■ TASK REQUIREMENTS: A verbatim copy of the lines from the one with "- [x] 1.4 Extend" through the final line below is required; print it and nothing else.

Collected data

>>>

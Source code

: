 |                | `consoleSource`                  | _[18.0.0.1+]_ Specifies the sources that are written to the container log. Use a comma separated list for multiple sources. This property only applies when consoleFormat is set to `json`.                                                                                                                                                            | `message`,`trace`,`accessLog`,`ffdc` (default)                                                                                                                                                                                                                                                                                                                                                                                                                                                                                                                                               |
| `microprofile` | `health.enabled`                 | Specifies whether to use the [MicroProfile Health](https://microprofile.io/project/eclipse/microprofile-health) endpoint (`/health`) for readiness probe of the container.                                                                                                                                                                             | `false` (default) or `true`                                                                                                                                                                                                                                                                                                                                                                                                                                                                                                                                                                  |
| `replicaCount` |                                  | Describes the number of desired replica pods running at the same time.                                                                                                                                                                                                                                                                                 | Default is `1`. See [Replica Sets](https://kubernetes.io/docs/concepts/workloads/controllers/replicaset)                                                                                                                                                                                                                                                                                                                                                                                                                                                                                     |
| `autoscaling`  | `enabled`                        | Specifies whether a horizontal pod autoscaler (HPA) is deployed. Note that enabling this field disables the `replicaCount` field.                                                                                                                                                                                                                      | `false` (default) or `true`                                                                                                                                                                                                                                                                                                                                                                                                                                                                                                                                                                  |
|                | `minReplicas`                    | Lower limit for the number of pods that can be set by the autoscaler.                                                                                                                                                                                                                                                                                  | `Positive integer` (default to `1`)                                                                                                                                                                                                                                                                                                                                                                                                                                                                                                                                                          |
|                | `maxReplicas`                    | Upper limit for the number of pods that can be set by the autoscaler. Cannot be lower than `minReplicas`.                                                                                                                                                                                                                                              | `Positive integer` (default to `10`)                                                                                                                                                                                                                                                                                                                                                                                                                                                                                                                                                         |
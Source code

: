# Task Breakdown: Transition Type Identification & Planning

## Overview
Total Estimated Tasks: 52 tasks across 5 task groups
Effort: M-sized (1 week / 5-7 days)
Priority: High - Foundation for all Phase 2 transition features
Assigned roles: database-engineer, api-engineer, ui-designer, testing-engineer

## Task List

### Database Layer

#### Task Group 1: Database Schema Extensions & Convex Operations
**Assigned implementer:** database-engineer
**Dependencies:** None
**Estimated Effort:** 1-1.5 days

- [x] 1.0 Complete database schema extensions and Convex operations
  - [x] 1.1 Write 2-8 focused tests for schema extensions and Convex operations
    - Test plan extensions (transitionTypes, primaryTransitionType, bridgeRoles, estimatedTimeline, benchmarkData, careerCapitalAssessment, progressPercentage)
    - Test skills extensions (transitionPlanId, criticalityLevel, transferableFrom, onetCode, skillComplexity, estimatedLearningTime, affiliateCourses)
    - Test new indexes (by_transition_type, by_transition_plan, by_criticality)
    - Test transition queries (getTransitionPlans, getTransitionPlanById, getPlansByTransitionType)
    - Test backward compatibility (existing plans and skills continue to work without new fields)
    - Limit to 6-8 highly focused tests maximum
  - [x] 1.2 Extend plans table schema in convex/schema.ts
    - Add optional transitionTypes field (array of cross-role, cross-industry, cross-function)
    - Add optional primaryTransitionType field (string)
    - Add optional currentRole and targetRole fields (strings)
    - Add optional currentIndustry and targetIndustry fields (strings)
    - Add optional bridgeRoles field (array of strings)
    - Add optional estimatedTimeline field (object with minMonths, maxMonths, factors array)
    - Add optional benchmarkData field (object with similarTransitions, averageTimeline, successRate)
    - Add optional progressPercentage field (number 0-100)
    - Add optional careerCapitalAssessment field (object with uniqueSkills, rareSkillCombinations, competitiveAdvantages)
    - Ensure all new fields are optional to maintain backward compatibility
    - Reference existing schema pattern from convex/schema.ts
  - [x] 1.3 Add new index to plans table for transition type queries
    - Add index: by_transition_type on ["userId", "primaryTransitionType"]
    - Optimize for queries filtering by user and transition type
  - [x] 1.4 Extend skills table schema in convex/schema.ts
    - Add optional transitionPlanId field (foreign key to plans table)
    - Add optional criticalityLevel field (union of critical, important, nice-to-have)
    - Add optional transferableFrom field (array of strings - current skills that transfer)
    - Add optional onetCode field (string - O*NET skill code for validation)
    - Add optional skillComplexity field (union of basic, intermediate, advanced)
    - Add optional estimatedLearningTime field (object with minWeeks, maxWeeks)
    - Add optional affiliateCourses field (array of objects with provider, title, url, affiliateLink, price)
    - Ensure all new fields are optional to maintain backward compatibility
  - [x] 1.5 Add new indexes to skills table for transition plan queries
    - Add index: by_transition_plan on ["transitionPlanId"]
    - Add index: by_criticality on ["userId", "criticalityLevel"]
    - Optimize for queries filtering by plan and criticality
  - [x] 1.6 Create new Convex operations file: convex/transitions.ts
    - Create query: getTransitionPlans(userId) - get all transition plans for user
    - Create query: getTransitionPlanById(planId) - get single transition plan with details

<<<

■ ANSWER FOR THIS EXERCISE:
  - [x] 1.4 Extend skills table schema in convex/schema.ts
    - Add optional transitionPlanId field (foreign key to plans table)
    - Add optional criticalityLevel field (union of critical, important, nice-to-have)
    - Add optional transferableFrom field (array of strings - current skills that transfer)
    - Add optional onetCode field (string - O*NET skill code for validation)
    - Add optional skillComplexity field (union of basic, intermediate, advanced)
    - Add optional estimatedLearningTime field (object with minWeeks, maxWeeks)
    - Add optional affiliateCourses field (array of objects with provider, title, url, affiliateLink, price)
    - Ensure all new fields are optional to maintain backward compatibility
  - [x] 1.5 Add new indexes to skills table for transition plan queries
    - Add index: by_transition_plan on ["transitionPlanId"]
    - Add index: by_criticality on ["userId", "criticalityLevel"]
    - Optimize for queries filtering by plan and criticality
  - [x] 1.6 Create new Convex operations file: convex/transitions.ts
    - Create query: getTransitionPlans(userId) - get all transition plans for user
    - Create query: getTransitionPlanById(planId) - get single transition plan with details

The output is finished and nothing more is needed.